Come on, darling, not with an amp. It will be far too loud.

Oh for f***'s sake. He tries to push past me, but I get there first and lock the door and put the key on the shelf.

It's not fair on other people, I tell him. That amp really is louder than you think. Practise outside without an amp by all means if you want to.

Without an amp? he almost shouts. You really don't have any f***ing idea, do you?

His father comes in, car keys in hand.

What's going on?

She won't let me take the amp outside, for Christ's sake!

Please tell him it's not fair on the neighbours.

It's not fair on the neighbours, says his father. End of story.

F***'s sake!

Oh come on, you know you can't make such a noise, not at this time of night.

It's not night. It's early f***ing evening.

Still too late. Look, darling, there's the church out there and then all the flats. It's just not neighbourly to inflict that on people.

But I'm not f***ing inflicting—!

You are. You are if they have no choice.

I look at my watch.

Come on, I say, we've said no, and now we really have to go.

The key of the door is on the shelf where I put it. Our son walks over and grabs it.

Put that back right now, I tell him. He holds it high above his head. He is over six foot tall.

How're you going to stop me? I stare at him. I'm so tired of this.

You absolutely cannot practise outside tonight. We are forbidding you.

How exactly are you going to stop me, Mother dear?
Come on, darling, says his father, who is closing the door of the dishwasher so the dog can't lick the plates and putting down a fresh bowl of water for her. Give her the key. Why do you always have to be so aggressive about everything?

You call me aggressive?

Ilook at the clock. We are now cutting it fine. This isn't fair.

You're being extremely selfish, his father adds.
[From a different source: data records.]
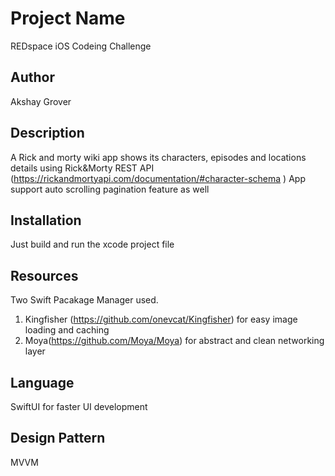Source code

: #  Project Name
REDspace iOS Codeing Challenge

## Author
Akshay Grover

## Description
A Rick and morty wiki app shows its characters, episodes and locations details using Rick&Morty REST API (https://rickandmortyapi.com/documentation/#character-schema ) 
App support auto scrolling pagination feature as well

## Installation
Just build and run the xcode project file

## Resources 
Two Swift Pacakage Manager used.
1. Kingfisher (https://github.com/onevcat/Kingfisher) for easy image loading and caching
2. Moya(https://github.com/Moya/Moya) for abstract and clean networking layer

## Language 
SwiftUI for faster UI development 

## Design Pattern
MVVM 




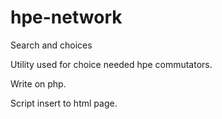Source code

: # hpe-network
Search and choices

Utility used for choice needed hpe commutators.

Write on php.

Script insert to html page.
Give me the key! I shout and I take a quick step towards him. And I really am quite cross now. Give me back that key right now!

No.

If we don't leave right now, this second, that's it, we can't go, we're late.

Go. I'm not stopping you.

Please just give me the key!

No.

As usual he is intimidating me with his size. As usual I feel small and sad and staccato, powerless in my green satin high heels, a strand of hair sticking to my lipstick. I feel a surge of anger and I lunge at him and—

And what? What exactly is it that I do next?

In the muddled dark of my memory, it's this: I jump up and grab his sleeve with one hand, try to wrestle the keys out of his closed fist with the other. And yes, I am definitely shouting and almost certainly swearing, but do I hit him? No, I do not hit him. This is important because later he will insist that I did.

But did I hit him? Might I have hit him? Sometimes, later, late at night, months and months after this moment, I will still be wondering if I did.

If you keep on doing that, he says, I am going to have to hit you.

Keep on doing what?
His face and voice are very steady, very calm. And—why?—those words don't stop me in my tracks as maybe they should.

Don't you dare threaten your mother like that, says his father (who will reassure me later that I absolutely did not hit him). He is standing very still now. He is still and I am the one shouting.

If you keep on doing that.

His face is pale.

I said stop it, Mum. I am going to have to hit you if you don't stop.

Outside it is hot and light. The birds are singing. Somewhere in another world, people are arriving at the theatre, queuing for the cloakroom, ordering interval drinks.

I am going to have to—

I don't remember the next moment as a single moment, more a series of neat segments. One segment is that I am definitely somehow on the floor, a crackling-fizzing sound in my ear. Another segment may be shock. Another may be pain.

No one has ever struck me before. Never in my life, I've never been struck. My bottom smacked, yes, when I was four or five, quite hard as I remember it, even once with the back of a hairbrush. But never struck, not knocked to the ground. There is even a touch of exhilaration in the newness of it.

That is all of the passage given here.